* Instructions to follow *
Would you print the data below exactly, leaving out every picture?
------ Input records ------
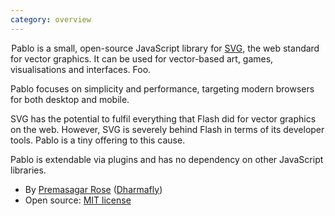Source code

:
 ```yaml
---
category: overview
---
```


&#8202;<span class="project-name">Pablo</span> is a small, open-source JavaScript library for [SVG][svg], the web standard for vector graphics. It can be used for vector-based art, games, visualisations and interfaces. Foo.

Pablo focuses on simplicity and performance, targeting modern browsers for both desktop and mobile.

SVG has the potential to fulfil everything that Flash did for vector graphics on the web. However, SVG is severely behind Flash in terms of its developer tools. Pablo is a tiny offering to this cause.

Pablo is extendable via plugins and has no dependency on other JavaScript libraries.

* By [Premasagar Rose][prem] ([Dharmafly][df])
* Open source: [MIT license][mit]


[prem]: http://premasagar.com
[df]: http://dharmafly.com
[mit]: http://opensource.org/licenses/mit-license.php
[svg]: https://developer.mozilla.org/SVG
------
* Written solution *
Source code

:
 ```yaml
---
category: overview
---
```


&#8202;<span class="project-name">Pablo</span> is a small, open-source JavaScript library for [SVG][svg], the web standard for vector graphics. It can be used for vector-based art, games, visualisations and interfaces. Foo.

Pablo focuses on simplicity and performance, targeting modern browsers for both desktop and mobile.

SVG has the potential to fulfil everything that Flash did for vector graphics on the web. However, SVG is severely behind Flash in terms of its developer tools. Pablo is a tiny offering to this cause.

Pablo is extendable via plugins and has no dependency on other JavaScript libraries.

* By [Premasagar Rose][prem] ([Dharmafly][df])
* Open source: [MIT license][mit]


[prem]: http://premasagar.com
[df]: http://dharmafly.com
[mit]: http://opensource.org/licenses/mit-license.php
[svg]: https://developer.mozilla.org/SVG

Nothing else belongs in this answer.